● **What you are asked to do**:
The answer should consist of every line in the material below that has the word "Ecosystem".

========

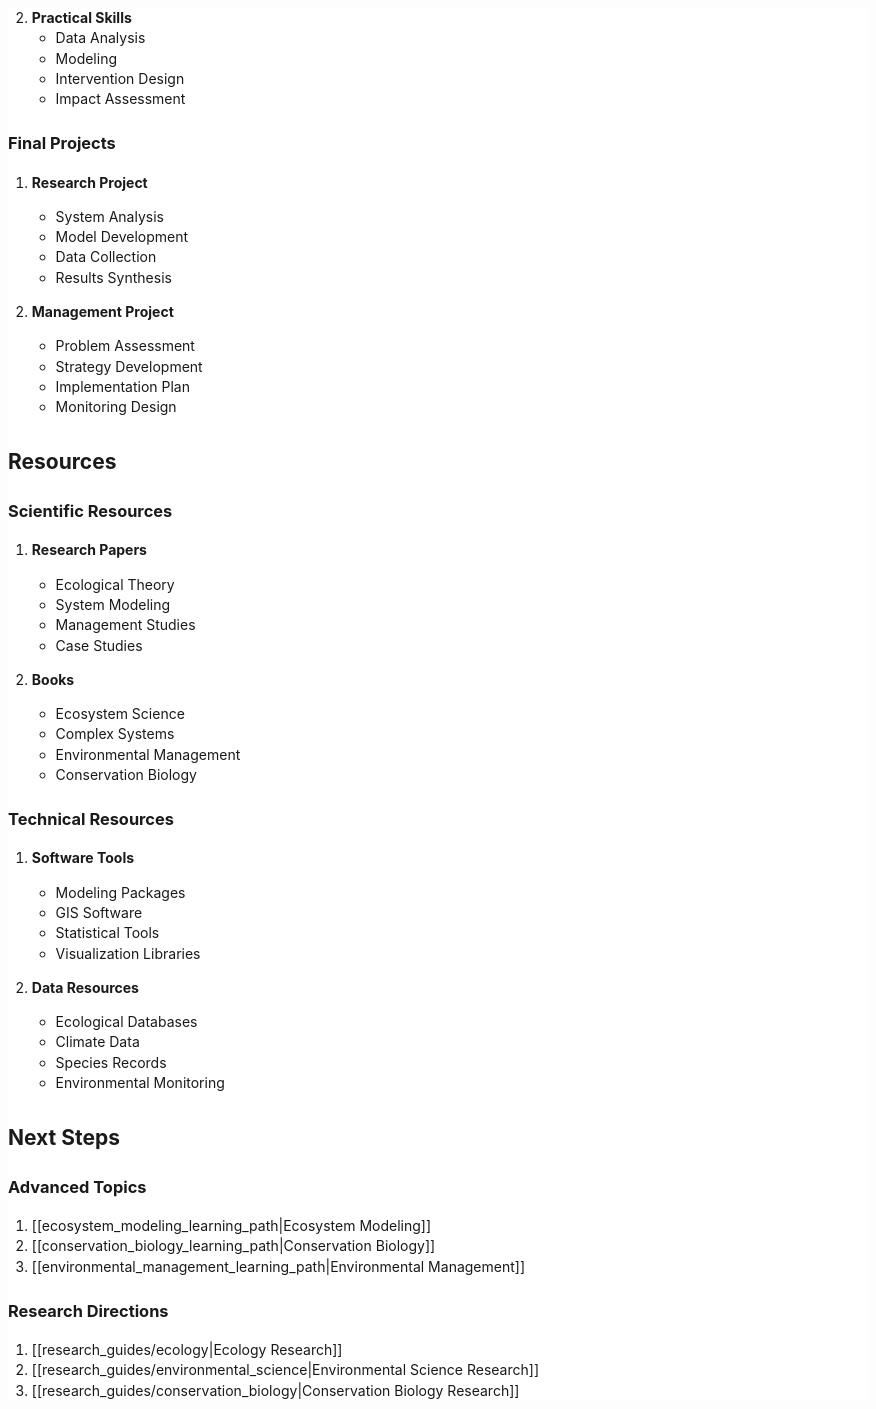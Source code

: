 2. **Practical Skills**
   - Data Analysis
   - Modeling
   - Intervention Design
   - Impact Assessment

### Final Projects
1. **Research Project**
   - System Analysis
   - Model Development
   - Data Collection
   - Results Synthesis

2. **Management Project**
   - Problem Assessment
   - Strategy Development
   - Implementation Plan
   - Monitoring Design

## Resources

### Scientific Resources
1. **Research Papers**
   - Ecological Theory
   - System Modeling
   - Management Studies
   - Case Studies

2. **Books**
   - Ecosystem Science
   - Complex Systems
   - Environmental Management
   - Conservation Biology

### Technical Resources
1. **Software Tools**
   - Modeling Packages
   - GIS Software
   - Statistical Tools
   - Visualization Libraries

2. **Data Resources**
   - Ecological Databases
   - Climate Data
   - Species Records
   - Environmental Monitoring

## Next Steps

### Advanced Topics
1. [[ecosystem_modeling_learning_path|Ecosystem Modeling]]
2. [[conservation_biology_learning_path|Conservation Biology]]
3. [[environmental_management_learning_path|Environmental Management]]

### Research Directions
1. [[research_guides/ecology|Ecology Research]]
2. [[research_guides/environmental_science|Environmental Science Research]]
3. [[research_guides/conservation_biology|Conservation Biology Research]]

========

● **Exercise answer**:
   - Ecosystem Science
1. [[ecosystem_modeling_learning_path|Ecosystem Modeling]]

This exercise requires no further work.